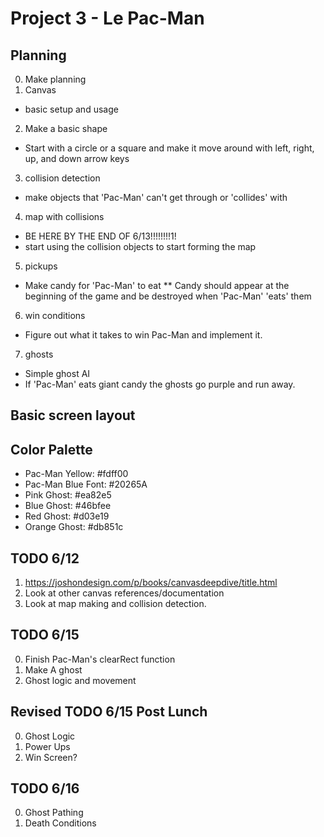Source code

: # Project 3 - Le Pac-Man

## Planning
0. Make planning
1. Canvas
* basic setup and usage
2. Make a basic shape
* Start with a circle or a square and make it move around with left, right, up, and down arrow keys
3. collision detection
* make objects that 'Pac-Man' can't get through or 'collides' with
4. map with collisions
* BE HERE BY THE END OF 6/13!!!!!!!!1!
* start using the collision objects to start forming the map
5. pickups
* Make candy for 'Pac-Man' to eat
** Candy should appear at the beginning of the game and be destroyed when 'Pac-Man' 'eats' them
6. win conditions
* Figure out what it takes to win Pac-Man and implement it.
7. ghosts
* Simple ghost AI
* If 'Pac-Man' eats giant candy the ghosts go purple and run away. 

## Basic screen layout


## Color Palette
* Pac-Man Yellow: #fdff00
* Pac-Man Blue Font: #20265A
* Pink Ghost: #ea82e5
* Blue Ghost: #46bfee
* Red Ghost: #d03e19
* Orange Ghost: #db851c

## TODO 6/12
1. https://joshondesign.com/p/books/canvasdeepdive/title.html
2. Look at other canvas references/documentation
3. Look at map making and collision detection.

## TODO 6/15
0. Finish Pac-Man's clearRect function
1. Make A ghost
2. Ghost logic and movement

## Revised TODO 6/15 Post Lunch
0. Ghost Logic
1. Power Ups
2. Win Screen?

## TODO 6/16
0. Ghost Pathing
1. Death Conditions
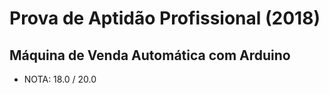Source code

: # Prova de Aptidão Profissional (2018)

## Máquina de Venda Automática com Arduino

- NOTA: 18.0 / 20.0

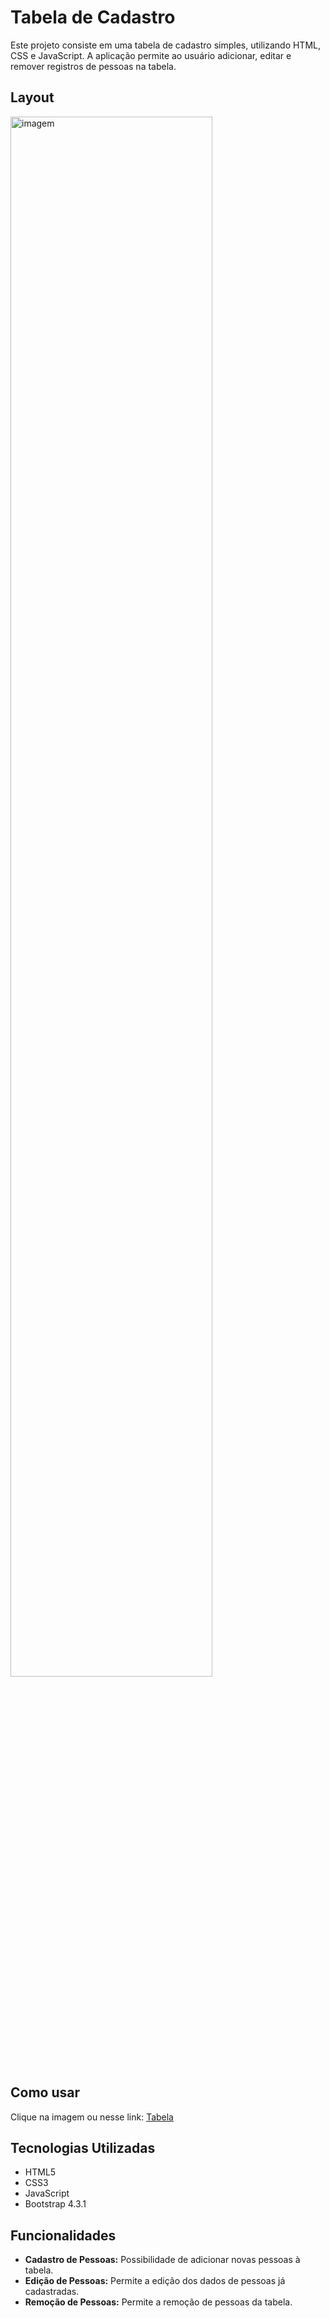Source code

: # Tabela de Cadastro

Este projeto consiste em uma tabela de cadastro simples, utilizando HTML, CSS e JavaScript. A aplicação permite ao usuário adicionar, editar e remover registros de pessoas na tabela.

## Layout

<a href="https://tabelacadastro.netlify.app">
    <img src="https://github.com/Lucasleallopes/Tabela-de-cadastro/assets/82278599/b508c6be-dd85-4a99-b022-d3bedfb743de" width="80%" alt="imagem">
</a>

## Como usar

Clique na imagem ou nesse link: [Tabela](https://tabelacadastro.netlify.app)

## Tecnologias Utilizadas

- HTML5
- CSS3
- JavaScript
- Bootstrap 4.3.1

## Funcionalidades

- **Cadastro de Pessoas:** Possibilidade de adicionar novas pessoas à tabela.
- **Edição de Pessoas:** Permite a edição dos dados de pessoas já cadastradas.
- **Remoção de Pessoas:** Permite a remoção de pessoas da tabela.


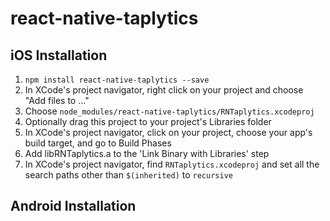# react-native-taplytics


## iOS Installation

1. `npm install react-native-taplytics --save`
2. In XCode's project navigator, right click on your project and choose "Add
   files to <your project>..."
3. Choose `node_modules/react-native-taplytics/RNTaplytics.xcodeproj`
4. Optionally drag this project to your project's Libraries folder
5. In XCode's project navigator, click on your project, choose your app's build target,
   and go to Build Phases
6. Add libRNTaplytics.a to the 'Link Binary with Libraries' step
7. In XCode's project navigator, find `RNTaplytics.xcodeproj` and set all the search paths
   other than `$(inherited)` to `recursive`

## Android Installation
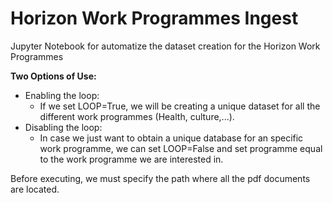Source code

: # Horizon Work Programmes Ingest
Jupyter Notebook for automatize the dataset creation for the Horizon Work Programmes

**Two Options of Use:**
* Enabling the loop:
  - If we set LOOP=True, we will be creating a unique dataset for all the different work programmes (Health, culture,...).
* Disabling the loop:
  - In case we just want to obtain a unique database for an specific work programme, we can set LOOP=False and set programme equal to the work programme we are interested in.

Before executing, we must specify the path where all the pdf documents are located.
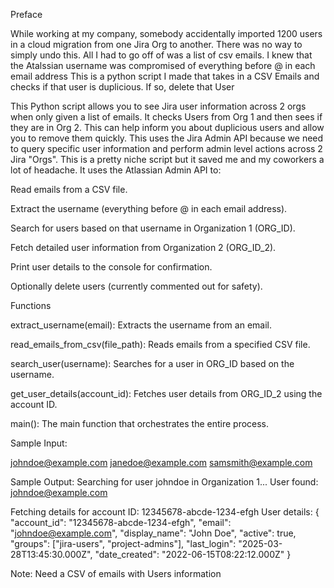
Preface

While working at my company, somebody accidentally imported 1200 users in a cloud migration from one Jira Org to another.
There was no way to  simply undo this. All I had to go off of was a list of csv emails.
I knew that the Atalssian username was compromised of everything before @ in each email address
This is a python script I made that takes in a CSV Emails and checks if that user is duplicious. If so, delete that User


This Python script allows you to see Jira user information across 2 orgs when only given a list of emails. It checks Users from Org 1 and then sees if they are in Org 2. This can help inform you about duplicious users and allow you to remove them quickly. This uses the Jira Admin API because we need to query specific user information and perform admin level actions across 2 Jira "Orgs". This is a pretty niche script but it saved me and my coworkers a lot of headache. 
 It uses the Atlassian Admin API to:

Read emails from a CSV file.

Extract the username (everything before @ in each email address).

Search for users based on that username in Organization 1 (ORG_ID).

Fetch detailed user information from Organization 2 (ORG_ID_2).

Print user details to the console for confirmation.

Optionally delete users (currently commented out for safety).

Functions

extract_username(email): Extracts the username from an email.

read_emails_from_csv(file_path): Reads emails from a specified CSV file.

search_user(username): Searches for a user in ORG_ID based on the username.

get_user_details(account_id): Fetches user details from ORG_ID_2 using the account ID.

main(): The main function that orchestrates the entire process.

Sample Input:

johndoe@example.com
janedoe@example.com
samsmith@example.com

Sample Output:
Searching for user johndoe in Organization 1...
User found: johndoe@example.com

Fetching details for account ID: 12345678-abcde-1234-efgh
User details:
{
    "account_id": "12345678-abcde-1234-efgh",
    "email": "johndoe@example.com",
    "display_name": "John Doe",
    "active": true,
    "groups": ["jira-users", "project-admins"],
    "last_login": "2025-03-28T13:45:30.000Z",
    "date_created": "2022-06-15T08:22:12.000Z"
}

Note:
Need a CSV of emails with Users information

════

> _YOUR OBJECTIVE_: I would like you to restate word for word the lines from the one with "janedoe@example.com" through the last line of the material above, and only those.

> _OUTPUT OF THE EXERCISE_:
janedoe@example.com
samsmith@example.com

Sample Output:
Searching for user johndoe in Organization 1...
User found: johndoe@example.com

Fetching details for account ID: 12345678-abcde-1234-efgh
User details:
{
    "account_id": "12345678-abcde-1234-efgh",
    "email": "johndoe@example.com",
    "display_name": "John Doe",
    "active": true,
    "groups": ["jira-users", "project-admins"],
    "last_login": "2025-03-28T13:45:30.000Z",
    "date_created": "2022-06-15T08:22:12.000Z"
}

Note:
Need a CSV of emails with Users information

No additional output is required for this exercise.